Exercise details:
A faithful transcription of all lines below is the expected answer.

-- Excerpted records follows --

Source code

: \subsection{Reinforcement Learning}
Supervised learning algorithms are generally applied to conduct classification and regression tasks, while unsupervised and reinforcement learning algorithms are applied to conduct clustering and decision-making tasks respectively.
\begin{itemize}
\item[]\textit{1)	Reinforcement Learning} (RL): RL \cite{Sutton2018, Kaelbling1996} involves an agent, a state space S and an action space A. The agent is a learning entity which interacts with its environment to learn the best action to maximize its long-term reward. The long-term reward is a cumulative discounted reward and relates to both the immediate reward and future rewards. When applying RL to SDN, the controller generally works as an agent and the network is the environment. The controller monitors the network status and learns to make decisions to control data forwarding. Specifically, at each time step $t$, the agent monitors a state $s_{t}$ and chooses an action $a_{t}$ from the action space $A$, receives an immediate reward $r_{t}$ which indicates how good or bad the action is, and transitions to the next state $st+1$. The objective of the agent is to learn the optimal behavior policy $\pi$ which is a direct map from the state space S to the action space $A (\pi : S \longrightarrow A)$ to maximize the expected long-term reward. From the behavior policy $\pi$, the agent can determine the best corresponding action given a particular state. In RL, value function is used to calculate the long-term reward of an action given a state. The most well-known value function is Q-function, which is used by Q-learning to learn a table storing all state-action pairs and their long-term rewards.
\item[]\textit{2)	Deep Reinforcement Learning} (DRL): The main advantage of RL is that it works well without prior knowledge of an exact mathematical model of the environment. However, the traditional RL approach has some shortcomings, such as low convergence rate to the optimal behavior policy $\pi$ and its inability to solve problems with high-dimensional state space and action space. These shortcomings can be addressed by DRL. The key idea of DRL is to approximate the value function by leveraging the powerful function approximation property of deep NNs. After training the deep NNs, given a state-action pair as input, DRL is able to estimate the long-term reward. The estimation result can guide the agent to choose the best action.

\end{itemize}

-- Excerpted records concluded --

Reply:
Source code

: \subsection{Reinforcement Learning}
Supervised learning algorithms are generally applied to conduct classification and regression tasks, while unsupervised and reinforcement learning algorithms are applied to conduct clustering and decision-making tasks respectively.
\begin{itemize}
\item[]\textit{1)	Reinforcement Learning} (RL): RL \cite{Sutton2018, Kaelbling1996} involves an agent, a state space S and an action space A. The agent is a learning entity which interacts with its environment to learn the best action to maximize its long-term reward. The long-term reward is a cumulative discounted reward and relates to both the immediate reward and future rewards. When applying RL to SDN, the controller generally works as an agent and the network is the environment. The controller monitors the network status and learns to make decisions to control data forwarding. Specifically, at each time step $t$, the agent monitors a state $s_{t}$ and chooses an action $a_{t}$ from the action space $A$, receives an immediate reward $r_{t}$ which indicates how good or bad the action is, and transitions to the next state $st+1$. The objective of the agent is to learn the optimal behavior policy $\pi$ which is a direct map from the state space S to the action space $A (\pi : S \longrightarrow A)$ to maximize the expected long-term reward. From the behavior policy $\pi$, the agent can determine the best corresponding action given a particular state. In RL, value function is used to calculate the long-term reward of an action given a state. The most well-known value function is Q-function, which is used by Q-learning to learn a table storing all state-action pairs and their long-term rewards.
\item[]\textit{2)	Deep Reinforcement Learning} (DRL): The main advantage of RL is that it works well without prior knowledge of an exact mathematical model of the environment. However, the traditional RL approach has some shortcomings, such as low convergence rate to the optimal behavior policy $\pi$ and its inability to solve problems with high-dimensional state space and action space. These shortcomings can be addressed by DRL. The key idea of DRL is to approximate the value function by leveraging the powerful function approximation property of deep NNs. After training the deep NNs, given a state-action pair as input, DRL is able to estimate the long-term reward. The estimation result can guide the agent to choose the best action.

\end{itemize}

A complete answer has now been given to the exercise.